Write out each record below, word for word.

▶ **SUPPLIED RECORDS**
┌──
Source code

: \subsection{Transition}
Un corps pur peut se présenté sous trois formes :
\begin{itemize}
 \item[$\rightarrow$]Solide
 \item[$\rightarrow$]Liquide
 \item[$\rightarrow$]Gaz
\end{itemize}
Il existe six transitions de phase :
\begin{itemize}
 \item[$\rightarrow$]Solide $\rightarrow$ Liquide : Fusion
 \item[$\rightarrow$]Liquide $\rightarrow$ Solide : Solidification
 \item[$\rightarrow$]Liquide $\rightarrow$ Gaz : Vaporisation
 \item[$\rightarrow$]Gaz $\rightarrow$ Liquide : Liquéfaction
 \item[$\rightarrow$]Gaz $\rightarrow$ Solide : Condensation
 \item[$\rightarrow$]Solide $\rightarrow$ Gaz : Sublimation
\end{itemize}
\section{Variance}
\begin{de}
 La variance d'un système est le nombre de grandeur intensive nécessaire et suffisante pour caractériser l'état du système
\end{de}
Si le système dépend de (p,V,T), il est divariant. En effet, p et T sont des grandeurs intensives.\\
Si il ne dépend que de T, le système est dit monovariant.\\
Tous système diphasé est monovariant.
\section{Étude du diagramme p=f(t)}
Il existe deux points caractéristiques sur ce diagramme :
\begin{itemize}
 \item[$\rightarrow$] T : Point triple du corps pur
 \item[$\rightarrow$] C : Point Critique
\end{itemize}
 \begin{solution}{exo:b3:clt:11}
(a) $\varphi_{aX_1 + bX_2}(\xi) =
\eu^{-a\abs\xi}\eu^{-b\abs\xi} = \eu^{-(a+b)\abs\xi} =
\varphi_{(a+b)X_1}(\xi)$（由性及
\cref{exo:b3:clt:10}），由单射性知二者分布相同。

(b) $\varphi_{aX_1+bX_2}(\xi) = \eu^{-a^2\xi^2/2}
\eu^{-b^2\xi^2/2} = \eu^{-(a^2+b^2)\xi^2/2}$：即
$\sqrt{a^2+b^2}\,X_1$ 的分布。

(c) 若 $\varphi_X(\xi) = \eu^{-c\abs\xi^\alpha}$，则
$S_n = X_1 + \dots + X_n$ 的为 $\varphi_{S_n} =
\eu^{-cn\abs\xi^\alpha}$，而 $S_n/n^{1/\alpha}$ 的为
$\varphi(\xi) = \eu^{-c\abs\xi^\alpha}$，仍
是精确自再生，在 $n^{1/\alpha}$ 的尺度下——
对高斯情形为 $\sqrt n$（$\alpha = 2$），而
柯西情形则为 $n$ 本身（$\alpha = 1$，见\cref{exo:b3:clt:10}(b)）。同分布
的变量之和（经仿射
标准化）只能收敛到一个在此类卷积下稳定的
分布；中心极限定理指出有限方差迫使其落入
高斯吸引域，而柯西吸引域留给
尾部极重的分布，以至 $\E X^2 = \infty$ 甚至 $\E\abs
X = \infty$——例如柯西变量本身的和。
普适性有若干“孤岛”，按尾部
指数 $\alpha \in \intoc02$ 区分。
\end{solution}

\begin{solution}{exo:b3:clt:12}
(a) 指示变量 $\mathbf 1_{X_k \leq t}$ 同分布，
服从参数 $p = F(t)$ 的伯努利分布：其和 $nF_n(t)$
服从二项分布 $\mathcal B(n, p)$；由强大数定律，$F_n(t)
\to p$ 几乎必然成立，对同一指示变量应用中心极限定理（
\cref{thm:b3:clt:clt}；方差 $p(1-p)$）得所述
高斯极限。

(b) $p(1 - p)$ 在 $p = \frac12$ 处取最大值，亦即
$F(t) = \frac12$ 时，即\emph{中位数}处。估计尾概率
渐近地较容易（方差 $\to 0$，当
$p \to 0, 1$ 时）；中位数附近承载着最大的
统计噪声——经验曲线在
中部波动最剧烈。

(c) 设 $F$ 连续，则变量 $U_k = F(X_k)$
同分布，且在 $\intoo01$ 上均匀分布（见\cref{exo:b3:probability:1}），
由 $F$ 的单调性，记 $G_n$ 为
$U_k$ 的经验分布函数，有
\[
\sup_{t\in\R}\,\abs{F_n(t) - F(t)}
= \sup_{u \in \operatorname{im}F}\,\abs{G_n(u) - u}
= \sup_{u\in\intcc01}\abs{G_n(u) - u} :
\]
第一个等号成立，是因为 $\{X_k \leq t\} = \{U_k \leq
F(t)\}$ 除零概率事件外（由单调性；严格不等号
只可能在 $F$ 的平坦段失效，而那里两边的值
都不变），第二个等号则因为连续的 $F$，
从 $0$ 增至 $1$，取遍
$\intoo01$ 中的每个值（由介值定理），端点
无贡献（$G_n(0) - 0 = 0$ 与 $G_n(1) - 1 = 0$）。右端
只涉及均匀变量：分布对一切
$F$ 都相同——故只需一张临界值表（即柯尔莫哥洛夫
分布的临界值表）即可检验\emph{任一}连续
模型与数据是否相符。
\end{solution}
└──
▶ **ANSWER TO THIS TASK**
Source code

: \subsection{Transition}
Un corps pur peut se présenté sous trois formes :
\begin{itemize}
 \item[$\rightarrow$]Solide
 \item[$\rightarrow$]Liquide
 \item[$\rightarrow$]Gaz
\end{itemize}
Il existe six transitions de phase :
\begin{itemize}
 \item[$\rightarrow$]Solide $\rightarrow$ Liquide : Fusion
 \item[$\rightarrow$]Liquide $\rightarrow$ Solide : Solidification
 \item[$\rightarrow$]Liquide $\rightarrow$ Gaz : Vaporisation
 \item[$\rightarrow$]Gaz $\rightarrow$ Liquide : Liquéfaction
 \item[$\rightarrow$]Gaz $\rightarrow$ Solide : Condensation
 \item[$\rightarrow$]Solide $\rightarrow$ Gaz : Sublimation
\end{itemize}
\section{Variance}
\begin{de}
 La variance d'un système est le nombre de grandeur intensive nécessaire et suffisante pour caractériser l'état du système
\end{de}
Si le système dépend de (p,V,T), il est divariant. En effet, p et T sont des grandeurs intensives.\\
Si il ne dépend que de T, le système est dit monovariant.\\
Tous système diphasé est monovariant.
\section{Étude du diagramme p=f(t)}
Il existe deux points caractéristiques sur ce diagramme :
\begin{itemize}
 \item[$\rightarrow$] T : Point triple du corps pur
 \item[$\rightarrow$] C : Point Critique
\end{itemize}
 \begin{solution}{exo:b3:clt:11}
(a) $\varphi_{aX_1 + bX_2}(\xi) =
\eu^{-a\abs\xi}\eu^{-b\abs\xi} = \eu^{-(a+b)\abs\xi} =
\varphi_{(a+b)X_1}(\xi)$（由性及
\cref{exo:b3:clt:10}），由单射性知二者分布相同。

(b) $\varphi_{aX_1+bX_2}(\xi) = \eu^{-a^2\xi^2/2}
\eu^{-b^2\xi^2/2} = \eu^{-(a^2+b^2)\xi^2/2}$：即
$\sqrt{a^2+b^2}\,X_1$ 的分布。

(c) 若 $\varphi_X(\xi) = \eu^{-c\abs\xi^\alpha}$，则
$S_n = X_1 + \dots + X_n$ 的为 $\varphi_{S_n} =
\eu^{-cn\abs\xi^\alpha}$，而 $S_n/n^{1/\alpha}$ 的为
$\varphi(\xi) = \eu^{-c\abs\xi^\alpha}$，仍
是精确自再生，在 $n^{1/\alpha}$ 的尺度下——
对高斯情形为 $\sqrt n$（$\alpha = 2$），而
柯西情形则为 $n$ 本身（$\alpha = 1$，见\cref{exo:b3:clt:10}(b)）。同分布
的变量之和（经仿射
标准化）只能收敛到一个在此类卷积下稳定的
分布；中心极限定理指出有限方差迫使其落入
高斯吸引域，而柯西吸引域留给
尾部极重的分布，以至 $\E X^2 = \infty$ 甚至 $\E\abs
X = \infty$——例如柯西变量本身的和。
普适性有若干“孤岛”，按尾部
指数 $\alpha \in \intoc02$ 区分。
\end{solution}

\begin{solution}{exo:b3:clt:12}
(a) 指示变量 $\mathbf 1_{X_k \leq t}$ 同分布，
服从参数 $p = F(t)$ 的伯努利分布：其和 $nF_n(t)$
服从二项分布 $\mathcal B(n, p)$；由强大数定律，$F_n(t)
\to p$ 几乎必然成立，对同一指示变量应用中心极限定理（
\cref{thm:b3:clt:clt}；方差 $p(1-p)$）得所述
高斯极限。

(b) $p(1 - p)$ 在 $p = \frac12$ 处取最大值，亦即
$F(t) = \frac12$ 时，即\emph{中位数}处。估计尾概率
渐近地较容易（方差 $\to 0$，当
$p \to 0, 1$ 时）；中位数附近承载着最大的
统计噪声——经验曲线在
中部波动最剧烈。

(c) 设 $F$ 连续，则变量 $U_k = F(X_k)$
同分布，且在 $\intoo01$ 上均匀分布（见\cref{exo:b3:probability:1}），
由 $F$ 的单调性，记 $G_n$ 为
$U_k$ 的经验分布函数，有
\[
\sup_{t\in\R}\,\abs{F_n(t) - F(t)}
= \sup_{u \in \operatorname{im}F}\,\abs{G_n(u) - u}
= \sup_{u\in\intcc01}\abs{G_n(u) - u} :
\]
第一个等号成立，是因为 $\{X_k \leq t\} = \{U_k \leq
F(t)\}$ 除零概率事件外（由单调性；严格不等号
只可能在 $F$ 的平坦段失效，而那里两边的值
都不变），第二个等号则因为连续的 $F$，
从 $0$ 增至 $1$，取遍
$\intoo01$ 中的每个值（由介值定理），端点
无贡献（$G_n(0) - 0 = 0$ 与 $G_n(1) - 1 = 0$）。右端
只涉及均匀变量：分布对一切
$F$ 都相同——故只需一张临界值表（即柯尔莫哥洛夫
分布的临界值表）即可检验\emph{任一}连续
模型与数据是否相符。
\end{solution}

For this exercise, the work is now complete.